Cool interview, It’s good to hear the truth about how bloggers become successful even with all the hardships. I hope it doesn’t take me that long to be able to earn full time money with my blog.
Ultra sensible Henrik as you’re not letting the internet communciation disease infect you. I do most of the same as e-mail won’t rule this male. Switch off the inbox and switch on to the world outside.
I believe the subject line in an e-mail is key. I check my personal e-mails twice a day and if it doesn’t have a sensible subject, i usually trash it.

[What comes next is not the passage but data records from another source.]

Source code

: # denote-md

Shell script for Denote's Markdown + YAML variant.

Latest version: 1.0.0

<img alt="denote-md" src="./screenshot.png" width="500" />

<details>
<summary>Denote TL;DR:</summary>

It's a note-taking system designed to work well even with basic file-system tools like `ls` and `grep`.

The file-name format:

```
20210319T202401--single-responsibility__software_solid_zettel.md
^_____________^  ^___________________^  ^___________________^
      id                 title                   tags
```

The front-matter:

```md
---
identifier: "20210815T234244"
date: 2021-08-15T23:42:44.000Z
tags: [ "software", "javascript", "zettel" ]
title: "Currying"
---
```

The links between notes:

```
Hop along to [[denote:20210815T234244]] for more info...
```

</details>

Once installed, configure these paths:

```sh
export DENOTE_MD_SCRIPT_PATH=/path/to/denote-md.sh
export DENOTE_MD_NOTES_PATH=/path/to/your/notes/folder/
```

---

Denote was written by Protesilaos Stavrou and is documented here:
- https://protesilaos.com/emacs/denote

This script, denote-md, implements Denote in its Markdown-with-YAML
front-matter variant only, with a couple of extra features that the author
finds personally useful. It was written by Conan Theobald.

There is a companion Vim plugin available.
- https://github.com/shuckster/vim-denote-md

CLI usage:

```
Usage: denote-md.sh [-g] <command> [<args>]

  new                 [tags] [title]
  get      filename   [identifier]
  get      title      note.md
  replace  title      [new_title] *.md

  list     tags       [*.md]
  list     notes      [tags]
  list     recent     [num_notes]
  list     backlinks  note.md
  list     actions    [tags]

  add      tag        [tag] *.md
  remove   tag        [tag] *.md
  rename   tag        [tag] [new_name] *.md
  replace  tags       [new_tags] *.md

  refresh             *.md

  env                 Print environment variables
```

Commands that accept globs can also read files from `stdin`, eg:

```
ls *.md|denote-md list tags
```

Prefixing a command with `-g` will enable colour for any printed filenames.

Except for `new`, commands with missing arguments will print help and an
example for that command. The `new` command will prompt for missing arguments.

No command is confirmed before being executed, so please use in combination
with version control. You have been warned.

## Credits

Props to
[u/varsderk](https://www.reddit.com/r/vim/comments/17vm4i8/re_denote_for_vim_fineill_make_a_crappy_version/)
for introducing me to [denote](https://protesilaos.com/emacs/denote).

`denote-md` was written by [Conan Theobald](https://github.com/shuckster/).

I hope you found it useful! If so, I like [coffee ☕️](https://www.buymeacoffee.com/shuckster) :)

When I get regular mail I try to handle it once rather than file it for future disposition. I find the same strategy is effective with email. When I open an email I reply immediately if a response is required and I don’t overthink my response – a typo isn’t the end of the world.
Thank you all for adding your own email strategies, really helpful stuff!
These are great strategies, Henrick. I’m using most of them, but an FAQ page is one that I hadn’t given much thought. That’s a great idea! Also, I’ve had to do something a bit different. I completely stopped checking my email first thing in the morning. I designate at least 1 task that I really want to take care of each day. Until that task is done, I don’t check my email at all. I can’t even begin to describe the difference this made in my productivity.
Good tips especially about the delete button. I have to remind myself of that periodically. I do check email once every hour since I do so much with my clients via email
I try to only check email during lunch. Starting the day with email is a sure way to kill productivity.